The Securities and Exchange Commission has been focused on fees charged by investment advisers and fund managers. The latest target is Robare Group Ltd. based in Houston. The SEC alleges that the firm was receiving a fee from certain investments made for its clients but failed to properly disclose that it was receiving the fee.

According to the SEC order, an unnamed broker agreed to pay the Robare Group a fee for client funds invested in funds sold by the broker. There is nothing inherently wrong with that arrangement. However, it should be disclosed to clients. The concern is that the adviser would direct clients to invest in those funds because it is good for the adviser, not necessarily because it is good for the client.

One interesting thing about the alleged violation is that the SEC is not stating any harm to Robare Group’s clients or even that the clients were invested in the fund for a disproportionate amount.
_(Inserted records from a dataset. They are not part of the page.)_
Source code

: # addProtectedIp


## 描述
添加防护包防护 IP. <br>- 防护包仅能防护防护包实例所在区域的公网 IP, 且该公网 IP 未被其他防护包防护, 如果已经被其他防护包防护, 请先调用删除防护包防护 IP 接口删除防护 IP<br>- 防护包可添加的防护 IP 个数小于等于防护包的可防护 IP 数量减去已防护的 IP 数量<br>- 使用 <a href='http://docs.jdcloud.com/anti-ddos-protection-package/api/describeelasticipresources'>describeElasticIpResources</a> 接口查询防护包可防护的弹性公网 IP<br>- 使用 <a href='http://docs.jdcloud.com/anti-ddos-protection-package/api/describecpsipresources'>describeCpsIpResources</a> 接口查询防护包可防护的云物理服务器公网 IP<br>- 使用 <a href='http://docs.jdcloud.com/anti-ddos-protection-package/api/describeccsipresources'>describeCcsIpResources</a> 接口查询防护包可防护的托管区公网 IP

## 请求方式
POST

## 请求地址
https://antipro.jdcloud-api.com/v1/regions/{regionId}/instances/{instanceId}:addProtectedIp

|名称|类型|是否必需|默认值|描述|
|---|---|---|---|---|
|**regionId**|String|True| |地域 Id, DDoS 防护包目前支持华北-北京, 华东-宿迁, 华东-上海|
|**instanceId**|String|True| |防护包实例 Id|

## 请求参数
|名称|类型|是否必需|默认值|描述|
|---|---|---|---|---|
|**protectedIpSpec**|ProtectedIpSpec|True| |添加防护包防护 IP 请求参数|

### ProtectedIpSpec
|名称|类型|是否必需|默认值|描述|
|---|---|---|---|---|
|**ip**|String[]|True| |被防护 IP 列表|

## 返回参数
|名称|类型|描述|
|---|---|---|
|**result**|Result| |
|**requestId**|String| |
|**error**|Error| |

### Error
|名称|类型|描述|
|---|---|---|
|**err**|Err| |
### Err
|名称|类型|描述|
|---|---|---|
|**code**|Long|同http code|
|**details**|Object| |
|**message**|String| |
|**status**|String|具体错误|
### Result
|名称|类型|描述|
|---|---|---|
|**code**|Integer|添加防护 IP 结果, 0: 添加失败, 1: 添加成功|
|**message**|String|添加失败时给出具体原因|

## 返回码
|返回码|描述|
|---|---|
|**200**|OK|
The SEC is focused solely on a violation for failure to disclose. The disclosures were not adequate because they said the Robare Group “may” receive compensation from the broker for selling the mutual funds, when it was definitely receiving payments, the SEC said. In my opinion, that’s a very thin distinction to make.

The interesting thing about the press release for the alleged violation is the statement that the SEC’s asset management unit has enforcement initiative focused on undisclosed compensation arrangements between investment advisers and brokers. This is sounds like a similar effort focused on undisclosed compensation to private equity fund managers from portfolio companies.